Minor league affiliations
- Class: Class D (1922–1924)
- League: Blue Grass League (1922–1924)

Major league affiliations
- Team: None

Minor league titles
- League titles (0): None

Team data
- Name: Winchester Dodgers (1922–1924)
- Ballpark: Garner's Park (1922–1924)

= Winchester Dodgers =

The Winchester Dodgers were a minor league baseball team based in Winchester, Kentucky. From 1922 to 1924, the Dodgers played exclusively as members of the Class D level Blue Grass League, having been preceded in the league by the 1908 to 1912 Winchester Hustlers. Winchester hosted home games at Garner's Park.

==History==

The Dodgers were immediately preceded in minor league play by the 1912 Winchester Hustlers, who played a partial season as members of the Class D level Blue Grass League before relocating during the season to eventually become the Mt. Sterling Orphans. The Blue Grass League folded following the 1912 season and did not return to play until 1922.

After a decade absence, the 1922 Winchester Dodgers resumed play as members of the six–team, Class D level Blue Grass League, which reformed. The Cynthiana Merchants, Lexington Reds, Maysville Cardinals, Mount Sterling Essex and Paris Bourbons joined Winchester in beginning league play on April 23, 1922.
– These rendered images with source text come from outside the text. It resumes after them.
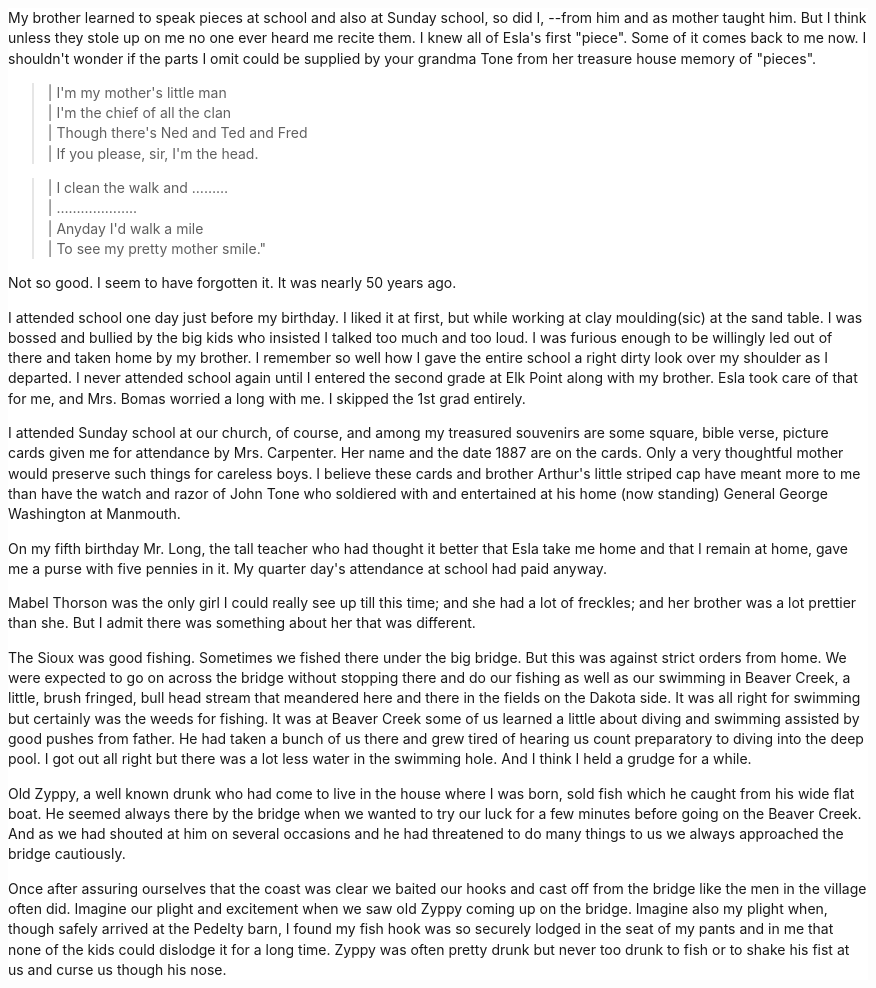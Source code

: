 My brother learned to speak pieces at school and also at Sunday school, so did I, --from him and as mother taught him. But I think unless they stole up on me no one ever heard me recite them. I knew all of Esla's first "piece". Some of it comes back to me now. I shouldn't wonder if the parts I omit could be supplied by your grandma Tone from her treasure house memory of "pieces".

>| I'm my mother's little man  
>| I'm the chief of all the clan  
>| Though there's Ned and Ted and Fred  
>| If you please, sir, I'm the head.
 
>| I clean the walk and ………  
>| ………………..  
>| Anyday I'd walk a mile  
>| To see my pretty mother smile."

Not so good. I seem to have forgotten it. It was nearly 50 years ago.

I attended school one day just before my birthday. I liked it at first, but while working at clay moulding(sic) at the sand table. I was bossed and bullied by the big kids who insisted I talked too much and too loud. I was furious enough to be willingly led out of there and taken home by my brother. I remember so well how I gave the entire school a right dirty look over my shoulder as I departed. I never attended school again until I entered the second grade at Elk Point along with my brother. Esla took care of that for me, and Mrs. Bomas worried a long with me. I skipped the 1st grad entirely.

I attended Sunday school at our church, of course, and among my treasured souvenirs are some square, bible verse, picture cards given me for attendance by Mrs. Carpenter. Her name and the date 1887 are on the cards. Only a very thoughtful mother would preserve such things for careless boys. I believe these cards and brother Arthur's little striped cap have meant more to me than have the watch and razor of John Tone who soldiered with and entertained at his home (now standing) General George Washington at Manmouth.

On my fifth birthday Mr. Long, the tall teacher who had thought it better that Esla take me home and that I remain at home, gave me a purse with five pennies in it. My quarter day's attendance at school had paid anyway.

Mabel Thorson was the only girl I could really see up till this time; and she had a lot of freckles; and her brother was a lot prettier than she. But I admit there was something about her that was different.

The Sioux was good fishing. Sometimes we fished there under the big bridge. But this was against strict orders from home. We were expected to go on across the bridge without stopping there and do our fishing as well as our swimming in Beaver Creek, a little, brush fringed, bull head stream that meandered here and there in the fields on the Dakota side. It was all right for swimming but certainly was the weeds for fishing. It was at Beaver Creek some of us learned a little about diving and swimming assisted by good pushes from father. He had taken a bunch of us there and grew tired of hearing us count preparatory to diving into the deep pool. I got out all right but there was a lot less water in the swimming hole. And I think I held a grudge for a while.

Old Zyppy, a well known drunk who had come to live in the house where I was born, sold fish which he caught from his wide flat boat. He seemed always there by the bridge when we wanted to try our luck for a few minutes before going on the Beaver Creek. And as we had shouted at him on several occasions and he had threatened to do many things to us we always approached the bridge cautiously.

Once after assuring ourselves that the coast was clear we baited our hooks and cast off from the bridge like the men in the village often did. Imagine our plight and excitement when we saw old Zyppy coming up on the bridge. Imagine also my plight when, though safely arrived at the Pedelty barn, I found my fish hook was so securely lodged in the seat of my pants and in me that none of the kids could dislodge it for a long time. Zyppy was often pretty drunk but never too drunk to fish or to shake his fist at us and curse us though his nose.
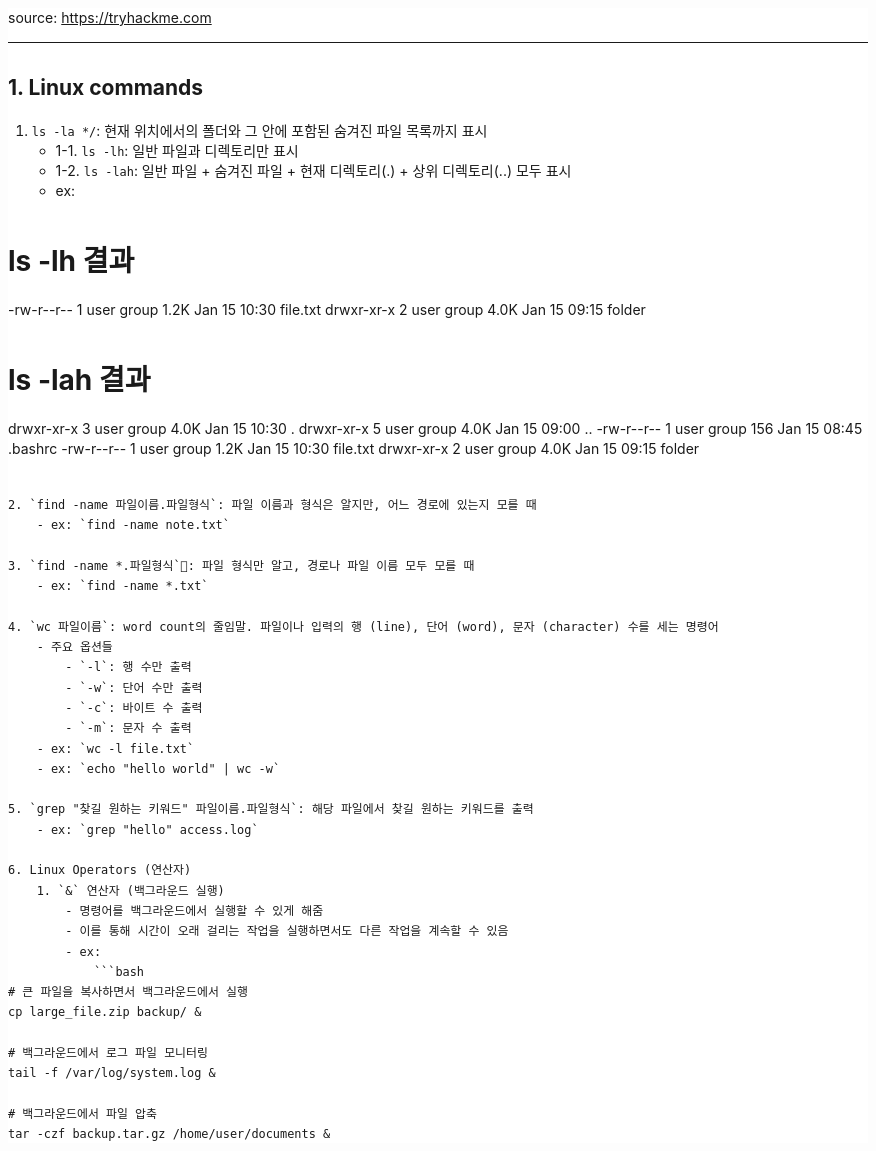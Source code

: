source: https://tryhackme.com


---

## 1. Linux commands

1. `ls -la */`: 현재 위치에서의 폴더와 그 안에 포함된 숨겨진 파일 목록까지 표시
	- 1-1. `ls -lh`: 일반 파일과 디렉토리만 표시
	- 1-2. `ls -lah`: 일반 파일 + 숨겨진 파일 + 현재 디렉토리(.) + 상위 디렉토리(..) 모두 표시
	- ex:
	```bash
# ls -lh 결과
-rw-r--r-- 1 user group 1.2K Jan 15 10:30 file.txt
drwxr-xr-x 2 user group 4.0K Jan 15 09:15 folder

# ls -lah 결과  
drwxr-xr-x 3 user group 4.0K Jan 15 10:30 .
drwxr-xr-x 5 user group 4.0K Jan 15 09:00 ..
-rw-r--r-- 1 user group  156 Jan 15 08:45 .bashrc
-rw-r--r-- 1 user group 1.2K Jan 15 10:30 file.txt
drwxr-xr-x 2 user group 4.0K Jan 15 09:15 folder
```

2. `find -name 파일이름.파일형식`: 파일 이름과 형식은 알지만, 어느 경로에 있는지 모를 때
	- ex: `find -name note.txt`

3. `find -name *.파일형식`: 파일 형식만 알고, 경로나 파일 이름 모두 모를 때
	- ex: `find -name *.txt`

4. `wc 파일이름`: word count의 줄임말. 파일이나 입력의 행 (line), 단어 (word), 문자 (character) 수를 세는 명령어
	- 주요 옵션들
		- `-l`: 행 수만 출력
		- `-w`: 단어 수만 출력
		- `-c`: 바이트 수 출력
		- `-m`: 문자 수 출력
	- ex: `wc -l file.txt`
	- ex: `echo "hello world" | wc -w`

5. `grep "찾길 원하는 키워드" 파일이름.파일형식`: 해당 파일에서 찾길 원하는 키워드를 출력
	- ex: `grep "hello" access.log`

6. Linux Operators (연산자)
	1. `&` 연산자 (백그라운드 실행)
		- 명령어를 백그라운드에서 실행할 수 있게 해줌
		- 이를 통해 시간이 오래 걸리는 작업을 실행하면서도 다른 작업을 계속할 수 있음
		- ex:
			```bash
# 큰 파일을 복사하면서 백그라운드에서 실행
cp large_file.zip backup/ &

# 백그라운드에서 로그 파일 모니터링
tail -f /var/log/system.log &

# 백그라운드에서 파일 압축
tar -czf backup.tar.gz /home/user/documents &
```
Beginning play in the 1922 Blue Grass League, the Dodgers finished in a tie for last place. In the overall standings, Winchester placed fifth with their record of 28–36 under managers Walter Van Winkle and Howie Camnitz. The Dodgers and the Lexington Reds ended the season with identical records and finished 8.0 games behind the first place Paris Bourbons in the overall standings, with neither team reaching the playoff. In the 1922 Finals, Maysville defeated Cynthiana to win the championship.
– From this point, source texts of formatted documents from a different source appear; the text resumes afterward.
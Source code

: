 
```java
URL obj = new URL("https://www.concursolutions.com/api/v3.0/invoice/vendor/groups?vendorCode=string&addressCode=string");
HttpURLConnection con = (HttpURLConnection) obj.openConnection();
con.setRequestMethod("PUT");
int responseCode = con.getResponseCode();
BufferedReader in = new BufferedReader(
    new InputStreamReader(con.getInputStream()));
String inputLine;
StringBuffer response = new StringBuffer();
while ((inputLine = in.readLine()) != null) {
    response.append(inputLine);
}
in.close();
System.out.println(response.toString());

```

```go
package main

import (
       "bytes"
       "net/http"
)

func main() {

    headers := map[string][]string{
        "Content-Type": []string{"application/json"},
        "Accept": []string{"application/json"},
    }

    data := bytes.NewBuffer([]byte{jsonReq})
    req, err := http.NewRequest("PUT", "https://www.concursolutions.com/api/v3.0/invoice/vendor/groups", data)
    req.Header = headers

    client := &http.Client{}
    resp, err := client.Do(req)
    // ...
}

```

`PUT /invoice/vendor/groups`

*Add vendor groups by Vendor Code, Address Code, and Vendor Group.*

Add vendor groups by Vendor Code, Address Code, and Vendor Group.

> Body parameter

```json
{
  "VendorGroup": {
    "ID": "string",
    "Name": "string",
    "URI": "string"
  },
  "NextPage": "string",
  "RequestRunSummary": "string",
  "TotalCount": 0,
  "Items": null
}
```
Continuing play in the 1923 Blue Grass League season, the Dodgers finished in as the league runner-up. With a 53–44 record, the Dodgers finished in second place under manager Pat Devereaux. Winchester finished just 1.0 game behind the first place Cynthiana Cobblers in the final standings of the six–team league. No playoffs were held in 1923.

In their final season of play, the 1924 Winchester Dodgers finished last in the final standings. With a record of 43–51 under manager George Bell in the four–team Blue Grass League, Winchester finished in fourth place, ending the season 8.0 games behind the first place Paris Boosters. No playoffs were held. Pitcher Weldon of Winchester led the Blue Grass League with a 14–3 record.
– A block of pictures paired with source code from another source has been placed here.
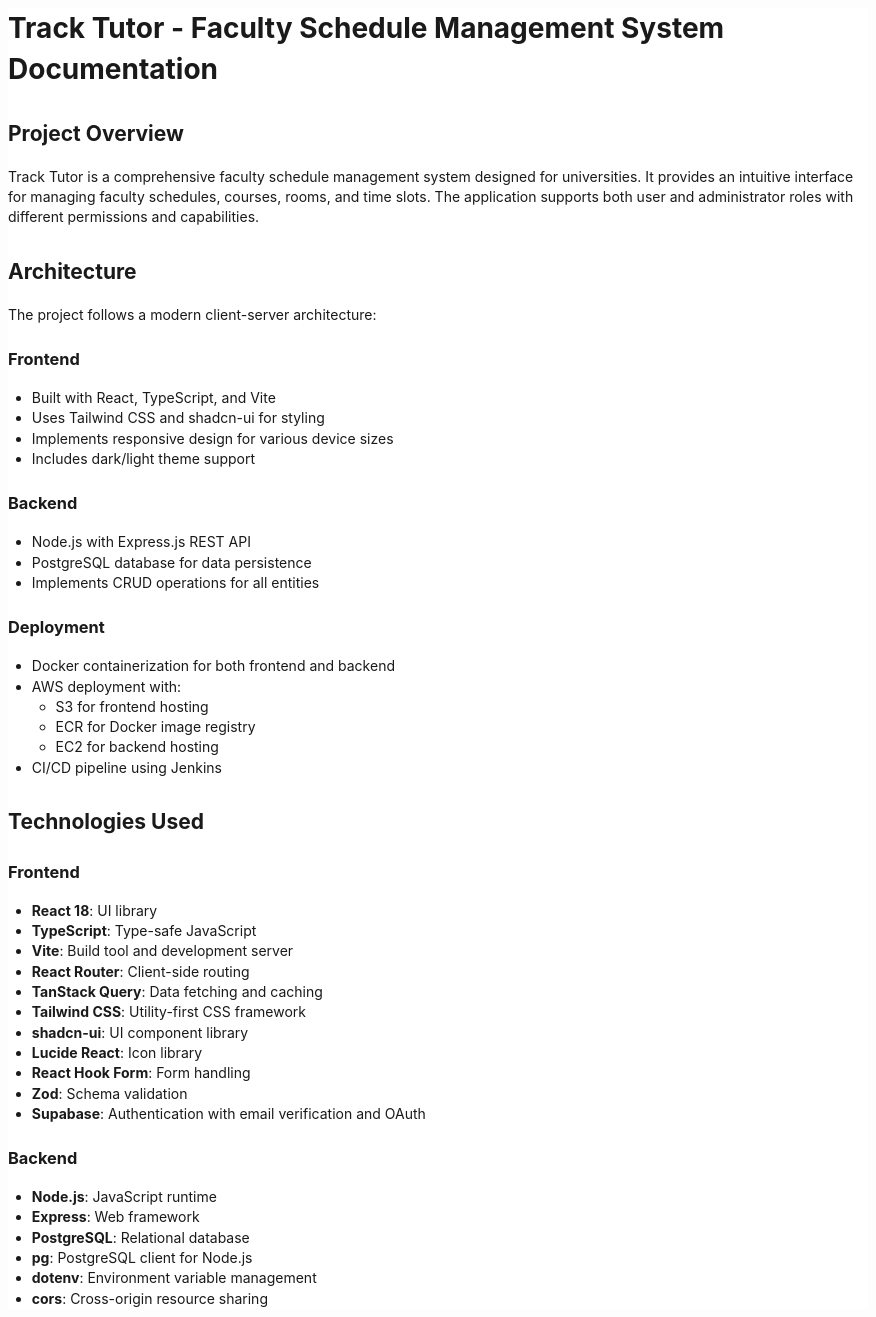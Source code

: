 # Track Tutor - Faculty Schedule Management System Documentation

## Project Overview

Track Tutor is a comprehensive faculty schedule management system designed for universities. It provides an intuitive interface for managing faculty schedules, courses, rooms, and time slots. The application supports both user and administrator roles with different permissions and capabilities.

## Architecture

The project follows a modern client-server architecture:

### Frontend
- Built with React, TypeScript, and Vite
- Uses Tailwind CSS and shadcn-ui for styling
- Implements responsive design for various device sizes
- Includes dark/light theme support

### Backend
- Node.js with Express.js REST API
- PostgreSQL database for data persistence
- Implements CRUD operations for all entities

### Deployment
- Docker containerization for both frontend and backend
- AWS deployment with:
  - S3 for frontend hosting
  - ECR for Docker image registry
  - EC2 for backend hosting
- CI/CD pipeline using Jenkins

## Technologies Used

### Frontend
- **React 18**: UI library
- **TypeScript**: Type-safe JavaScript
- **Vite**: Build tool and development server
- **React Router**: Client-side routing
- **TanStack Query**: Data fetching and caching
- **Tailwind CSS**: Utility-first CSS framework
- **shadcn-ui**: UI component library
- **Lucide React**: Icon library
- **React Hook Form**: Form handling
- **Zod**: Schema validation
- **Supabase**: Authentication with email verification and OAuth

### Backend
- **Node.js**: JavaScript runtime
- **Express**: Web framework
- **PostgreSQL**: Relational database
- **pg**: PostgreSQL client for Node.js
- **dotenv**: Environment variable management
- **cors**: Cross-origin resource sharing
The Blue Grass League permanently folded after the 1924 season. Winchester has not hosted another minor league team.

==The ballpark==
Winchester teams hosted minor league home games at Garner's Park. The ballpark had a capacity of 1,000 and was noted to be near the business district in Winchester. Today, "College Park" is in use as a public park, with a playing field and amenities, located at the end of Garner Street. College Park is located at 30 Wheeler Avenue.

==Timeline==

| Year(s) | # Yrs. | Team | Level | League | Ballpark |
|---|---|---|---|---|---|
| 1922–1924 | 3 | Winchester Dodgers | Class D | Blue Grass League | Garner's Park |

==Year–by–year records==

| Year | Record | Finish | Manager | Playoffs |
|---|---|---|---|---|
| 1922 | 28–36 | 5th (t) | Walter Van Winkle / Howie Camnitz | Did not qualify |
| 1923 | 55–44 | 2nd | Pat Devereaux | No playoff held |
| 1924 | 43–51 | 4th | George Bell | No playoffs held |

==Notable alumni==
- Howie Camnitz (1922, MGR)
- Walter Van Winkle (1922, MGR), (1924)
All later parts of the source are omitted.